Friday, August 27, 2010

Improper Use of Food is Substance Abuse

Have you ever considered your eating habits or thought patterns as sin? For years I knew I could eat better, but had not contemplated the possibility that my actions were wrong. Two separate events helped me connect the dots. First, a friend of mine casually mentioned that sugar could be addictive. At that time, I made a mental note, but chose not to ponder too long on the statement.


Then, several years later, I was reading Dr.
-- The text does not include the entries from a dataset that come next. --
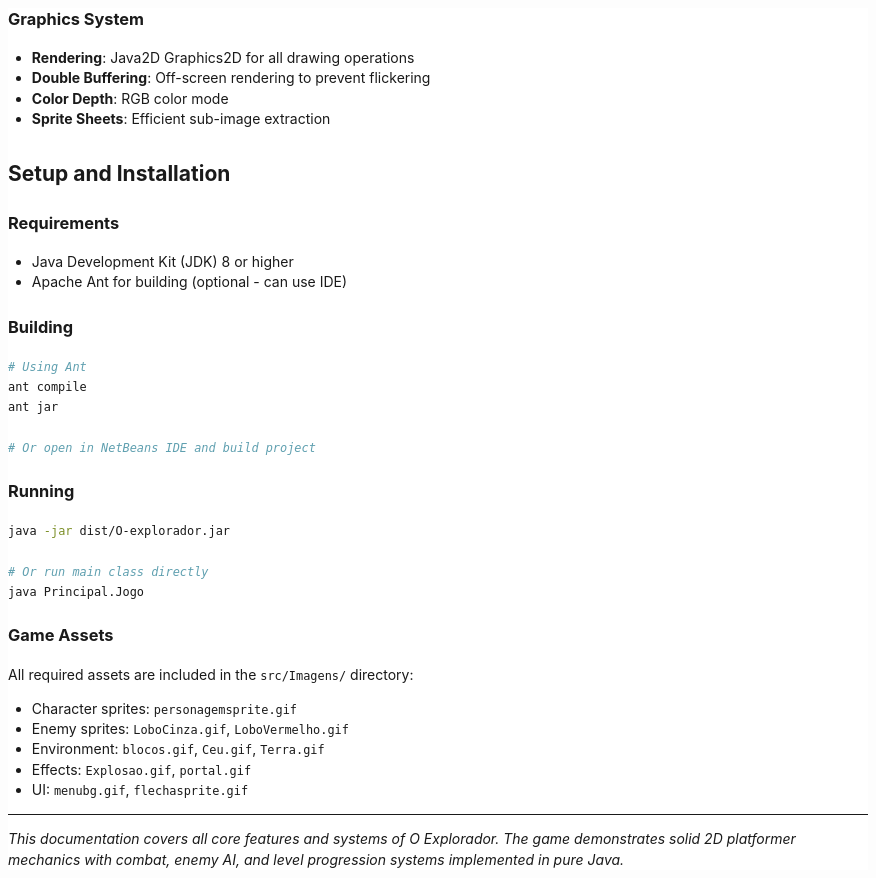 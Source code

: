 ### Graphics System
- **Rendering**: Java2D Graphics2D for all drawing operations
- **Double Buffering**: Off-screen rendering to prevent flickering
- **Color Depth**: RGB color mode
- **Sprite Sheets**: Efficient sub-image extraction

## Setup and Installation

### Requirements
- Java Development Kit (JDK) 8 or higher
- Apache Ant for building (optional - can use IDE)

### Building
```bash
# Using Ant
ant compile
ant jar

# Or open in NetBeans IDE and build project
```

### Running
```bash
java -jar dist/O-explorador.jar

# Or run main class directly
java Principal.Jogo
```

### Game Assets
All required assets are included in the `src/Imagens/` directory:
- Character sprites: `personagemsprite.gif`
- Enemy sprites: `LoboCinza.gif`, `LoboVermelho.gif`
- Environment: `blocos.gif`, `Ceu.gif`, `Terra.gif`
- Effects: `Explosao.gif`, `portal.gif`
- UI: `menubg.gif`, `flechasprite.gif`

---

*This documentation covers all core features and systems of O Explorador. The game demonstrates solid 2D platformer mechanics with combat, enemy AI, and level progression systems implemented in pure Java.*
Neil T. Anderson’s Discipleship Counseling when it all came together.
All people with addictive behaviors lie to both themselves and others. . . .The dysfunctional use of substances such as alcohol, drugs (either street or prescriptive), nicotine, caffeine and food becomes a means of coping and escape for them [people with addictive behaviors] and usually controls their time, money and relationships.*
Even though I added the italics in the above quote, the word food sort of jumped off the page at me. Lots of other information in that quote could be explored. But, for now let’s zero in on Dr. Anderson including food in a list of addictive substances. Can some eating habits be labeled as substance abuse?

Do you remember the dictionary definition of food from my previous blog? “Substances that people, animals, and plant eat to stay alive and grow.”** If food is a substance, is eating improperly substance abuse? Back to my dictionary. Abuse is “wrong or harmful use of something . . . .”*** Wow! So, if we use food for any other motive than what God intended, we are abusing it. And, ultimately, we are abusing God’s temple.

I am going to leave it at that for now. On my next post, I will connect food addictions to sin.

In the mean time, let me know your thoughts on whether food can be abused.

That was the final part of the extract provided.